FIG. 5.8. Joanne and Herbert Riehl puzzling over hurricanes, in a cartoon by Margaret LeMone. Note the “real hand-analyzed data” and the big question: “Why are there so few hurricanes?” Credit: Margaret LeMone.

Malkus and Riehl’s first impulse, after publishing this suggestive paper, was to do some more observing. Given the complex relationship between wildly disparate scales, they thought the only way to make further advances would be to “study these widely different scales of motion in their context to each other.” They set out to make the “first attempt, largely descriptive, to relate synoptic and cloud scale phenomena.” With this research program, Malkus was moving a step toward her goal of linking small-scale phenomena, such as clouds, with larger-scale phenomena such as storms, hurricanes, and finally the general circulation of the entire atmosphere. It was an exciting time. The long era during which the cry had always been “we need more observations” seemed to be finally coming to a close, as airplanes and radiosondes began gathering more data in more places than ever before.46 Drawing on the Wyman and Woodcock trade-wind expedition, Stommel’s 1947 entrainment paper, and a series of other papers demonstrating how important the surrounding atmosphere was in the formation of clouds, Malkus and Riehl summarized their findings in a book titled Cloud Structure and Distributions over the Tropical Pacific Ocean. In it, they demonstrated why it was no longer be possible to look at the tropics and see a boring, steady-state atmosphere. Henceforth, the tropics would be seen as a tumultuous place, far more variable than it was stable.47 Rain fell in the tropics far more erratically than anyone had imagined. In regions where the majority of rain fell on just two or three days a month and even annual averages varied significantly, averages were not merely unhelpful but actively misleading.48

* * *

Underlying this optimism, for those who cared to notice, was a groundswell of doubt and uncertainty. It was one thing to have observations and the means to make calculations based upon them, but would “mere” observations ever really be enough to crack the atmospheric code? Physical insights, not just observations, were required to reduce an otherwise potential deluge of data into a usable current. “It is only through the leaven of some purely physical hypothesis,” cautioned Victor Starr, “that we are guided to the appropriate mathematical use of these principles.”49 Where to find that leaven? The most useful tool in the scientific arsenal for reducing complexity was the experiment, a controlled intervention that enabled a researcher to isolate and test aspects of an otherwise overwhelmingly complex problem. Computers had raised the possibility of identifying likely points for experimental intervention. But the ability to perform controlled physical (rather than computer) experiments in which certain variables were held stable while others were manipulated had long eluded atmospheric scientists, partly for the reasons that Victor Starr had underlined. The atmosphere was so big, so unruly, and so “essentially one” that it was almost impossible to render it a pliable experimental subject.
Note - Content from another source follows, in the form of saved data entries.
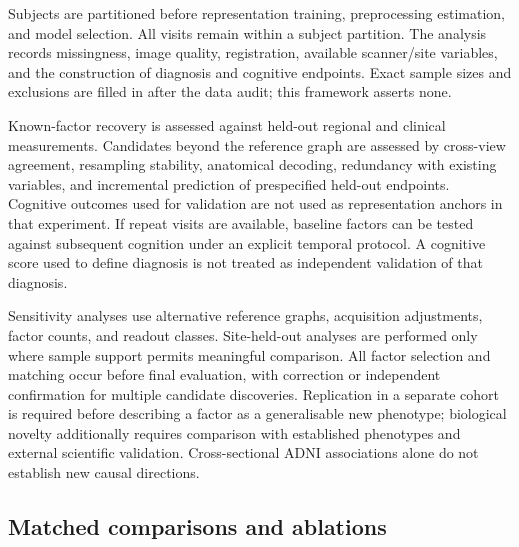 \documentclass[10pt,twocolumn,letterpaper]{article}
\begin{document}
Subjects are partitioned before representation training, preprocessing estimation, and model selection. All visits remain within a subject partition. The analysis records missingness, image quality, registration, available scanner/site variables, and the construction of diagnosis and cognitive endpoints. Exact sample sizes and exclusions are filled in after the data audit; this framework asserts none.

Known-factor recovery is assessed against held-out regional and clinical measurements. Candidates beyond the reference graph are assessed by cross-view agreement, resampling stability, anatomical decoding, redundancy with existing variables, and incremental prediction of prespecified held-out endpoints. Cognitive outcomes used for validation are not used as representation anchors in that experiment. If repeat visits are available, baseline factors can be tested against subsequent cognition under an explicit temporal protocol. A cognitive score used to define diagnosis is not treated as independent validation of that diagnosis.

Sensitivity analyses use alternative reference graphs, acquisition adjustments, factor counts, and readout classes. Site-held-out analyses are performed only where sample support permits meaningful comparison. All factor selection and matching occur before final evaluation, with correction or independent confirmation for multiple candidate discoveries. Replication in a separate cohort is required before describing a factor as a generalisable new phenotype; biological novelty additionally requires comparison with established phenotypes and external scientific validation. Cross-sectional ADNI associations alone do not establish new causal directions.

\subsection{Matched comparisons and ablations}
\end{document}
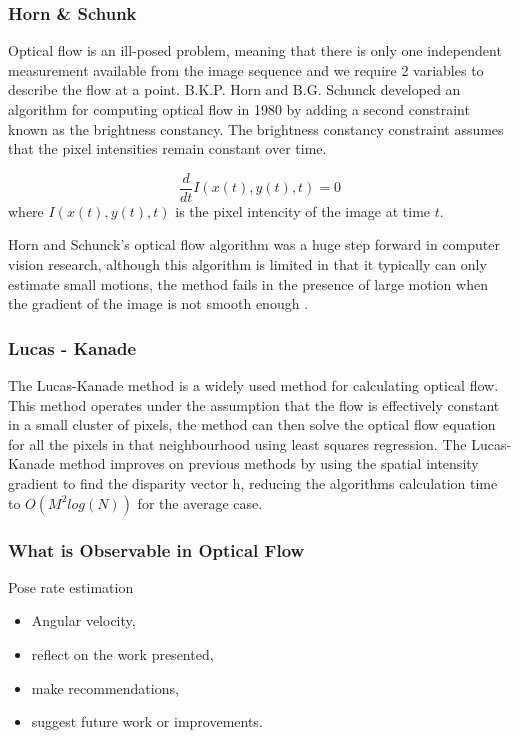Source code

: \documentclass{UoNMCHA}
\numberwithin{equation}{section}
\begin{document}
\subsubsection{Horn \& Schunk} %
Optical flow is an ill-posed problem, meaning that there is only one independent measurement available from the image sequence and we require 2 variables to describe the flow at a point. B.K.P. Horn and B.G. Schunck developed an algorithm for computing optical flow in 1980 \citep{horn1981determining} by adding a second constraint known as the brightness constancy. The brightness constancy constraint assumes that the pixel intensities remain constant over time.

\begin{equation}
	\frac{d}{dt} I(x(t), y(t), t) = 0
\end{equation}
where $I(x(t), y(t), t)$ is the pixel intencity of the image at time $t$.

Horn and Schunck's optical flow algorithm was a huge step forward in computer vision research, although this algorithm is limited in that it typically can only estimate small motions, the method fails in the presence of large motion when the gradient of the image is not smooth enough \citep{meinhardt2013horn}.
\subsubsection{Lucas - Kanade} %
The Lucas-Kanade method is a widely used method for calculating optical flow. This method operates under the assumption that the flow is effectively constant in a small cluster of pixels, the method can then solve the optical flow equation for all the pixels in that neighbourhood using least squares regression. The Lucas-Kanade method improves on previous methods by using the spatial intensity gradient to find the disparity vector h, reducing the algorithms calculation time to $O(M^2log(N))$ for the average case.

\subsubsection{What is Observable in Optical Flow}
Pose rate estimation

\begin{itemize}
	\item Angular velocity,
	\item reflect on the work presented, 
	\item make recommendations,
	\item suggest future work or improvements.
\end{itemize}
\end{document}
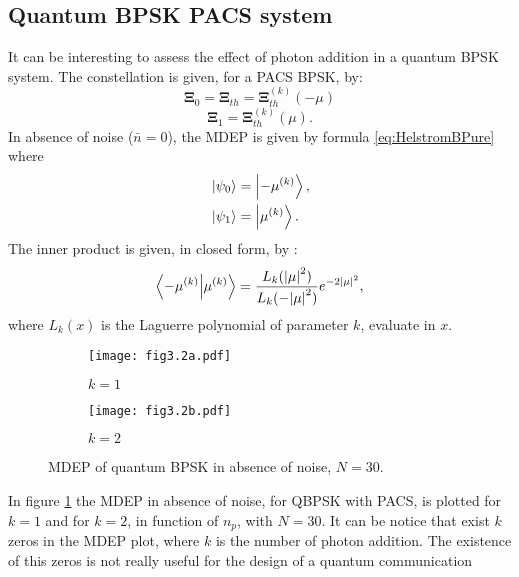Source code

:     \subsection{Quantum BPSK PACS system}
    It can be interesting to assess the effect of photon addition in a quantum BPSK system.
    The constellation is given, for a PACS BPSK, by:
    \begin{equation}
        \pmb{\Xi}_0 =  \pmb{\Xi}_{th} = \pmb{\Xi}_{th}^{(k)}(-\mu)
    \end{equation}
    \begin{equation*}
        \pmb{\Xi}_1 =  \pmb{\Xi}_{th}^{(k)}(\mu).
    \end{equation*}
    In absence of noise ($\bar{n}=0$), the MDEP is given by formula \ref{eq:HelstromBPure} where
    \begin{equation}
        \begin{split}
            &\ket{\psi_0}=\ket{-\mu^{(k)}},\\
            &\ket{\psi_1}=\ket{\mu^{(k)}}.
        \end{split}
    \end{equation}
    The inner product is given, in closed form, by \cite{PACSDisc}:
    \begin{equation}
        \braket{-\mu^{(k)}}{\mu^{(k)}} = \frac{L_k(\absolutevalue{\mu}^2)}{L_k(-\absolutevalue{\mu}^2)}
        e^{-2\absolutevalue{\mu}^2},
    \end{equation}
    where $L_k(x)$ is the Laguerre polynomial of parameter $k$, evaluate in $x$.
    \begin{figure}[ht]
        \begin{subfigure}{0.49\textwidth}
            \texttt{[image: fig3.2a.pdf]}
            \caption{$k=1$}
        \end{subfigure}
        \begin{subfigure}{0.49\textwidth}
            \texttt{[image: fig3.2b.pdf]}
            \caption{$k=2$}
        \end{subfigure}
        \caption{MDEP of quantum BPSK in absence of noise, $N=30$.}
        \label{fig:3.2}
    \end{figure}
    In figure \ref{fig:3.2} the MDEP in absence of noise, for QBPSK with PACS, is plotted for
    $k=1$ and for $k=2$, in function of $n_p$, with $N=30$. It can be notice that exist $k$ zeros
    in the MDEP plot, where $k$ is the number of photon addition.
    The existence of this zeros is not really useful for the design of a quantum communication
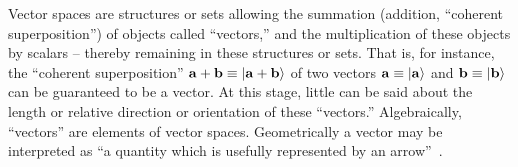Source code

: Vector spaces are structures or sets  allowing the
summation (addition,  ``coherent superposition'') of objects called ``vectors,'' and the multiplication
of these objects by scalars --  thereby remaining in these structures or sets.
That is, for instance, the ``coherent superposition''  ${\bf a} + {\bf b}\equiv \vert {\bf a} + {\bf b} \rangle $
of two vectors ${\bf a} \equiv \vert {\bf a} \rangle $ and ${\bf b} \equiv \vert {\bf b} \rangle $ can be guaranteed to
be a vector.
At this stage, little can be said about the length or relative direction or orientation of these ``vectors.''
Algebraically, ``vectors'' are elements of vector spaces.
Geometrically a vector may be interpreted as ``a quantity which is usefully represented by an arrow''~\cite{Weinreich}.



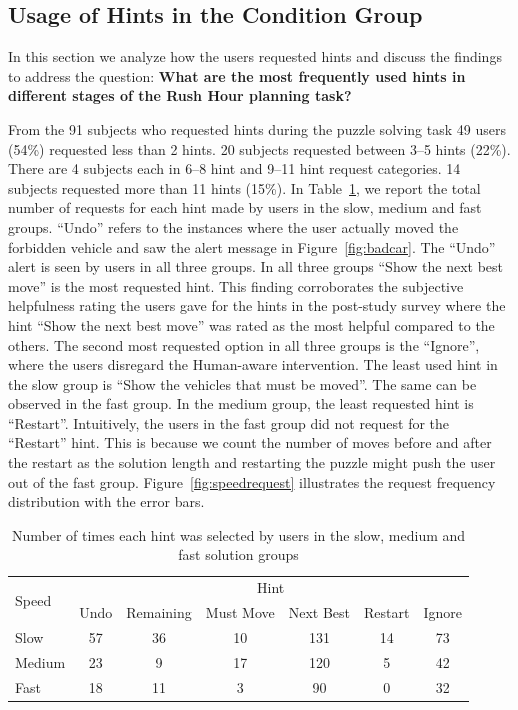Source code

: \subsection{Usage of Hints in the Condition Group}
In this section we analyze how the users requested hints and discuss the findings to address the question: \textbf{What are the most frequently used hints in different stages of the Rush Hour planning task?}

From the 91 subjects who requested hints during the puzzle solving task 49 users (54\%) requested less than 2 hints. 20 subjects requested between 3--5 hints (22\%). 
There are 4 subjects each in 6--8 hint and 9--11 hint request categories. 
14 subjects requested more than 11 hints (15\%).
In Table~\ref{tab:speedsandrequests}, we report the total number of requests for each hint  made by users in the slow, medium and fast groups.
``Undo'' refers to the instances where the user actually moved the forbidden vehicle and saw the alert message in Figure~\ref{fig:badcar}.
The ``Undo'' alert is seen by users in all three groups.
In all three groups ``Show the next best move'' is the most requested hint. 
This finding corroborates the subjective helpfulness rating the users gave for the hints in the post-study survey where the hint ``Show the next best move'' was rated as the most helpful compared to the others.
The second most requested option in all three groups is the ``Ignore'', where the users disregard the Human-aware intervention.
The least used hint in the slow group is ``Show the vehicles that must be moved''.
The same can be observed in the fast group.
In the medium group, the least requested hint is ``Restart''.
Intuitively, the users in the fast group did not request for the ``Restart'' hint.
This is because we count the number of moves before and after the restart as the solution length and restarting the puzzle might push the user out of the fast group.
Figure~\ref{fig:speedrequest} illustrates the request frequency distribution with the error bars.


\begin{table}[tpb]
\begin{tabular}{|l|cccccc|}
\hline
\multirow{2}{*}{Speed} & \multicolumn{6}{c|}{Hint} \\ \cline{2-7} 
 & \multicolumn{1}{c|}{Undo} & \multicolumn{1}{c|}{Remaining} & \multicolumn{1}{c|}{Must Move} & \multicolumn{1}{c|}{Next Best} & \multicolumn{1}{c|}{Restart} & Ignore \\ \hline
Slow & 57 & 36 & 10 & 131 & 14 & 73 \\ \hline
Medium & 23 & 9 & 17 & 120 & 5 & 42 \\ \hline
Fast & 18 & 11 & 3 & 90 & 0 & 32 \\ \hline
\end{tabular}
\caption{Number of times each hint was selected by users in the slow, medium and fast solution groups}
\label{tab:speedsandrequests}
\end{table}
Clouds could be—and had been—reproduced in the laboratory, including memorably by John Tyndall himself, but these miniature artificial clouds failed to capture all of the salient features of natural clouds. The motions of fluids more generally had been fruitfully investigated by Dave Fultz in a laboratory at the University of Chicago beginning in 1950. There he’d set up what were affectionately called rotating dishpan experiments. By heating a round tank of water, rotating it, and then dropping dyes into it, Fultz captured pictures of changes in the flow that reproduced some of the large-scale features of the general circulation of the atmosphere and ocean, such as the jet stream and other atmospheric waves. Using this apparatus, Fultz and others were able to reproduce some atmospheric phenomena artificially.50

The laboratory work by Fultz and others was useful but also frustrating, precisely because of how important scale was to matters both oceanographic and atmospheric. Much could be learned from reducing the ocean or atmosphere to a dishpan-sized model, but much was inevitably missed from such a set-up. The only way to truly understand the atmosphere, many felt, would be to experiment on it directly. The idea of an atmospheric experiment was almost unavoidable in these years, following a war that had been brought to a close by a grand and terrible atmospheric experiment that had produced, in the skies over Hiroshima and Nagasaki, an entirely new cloud.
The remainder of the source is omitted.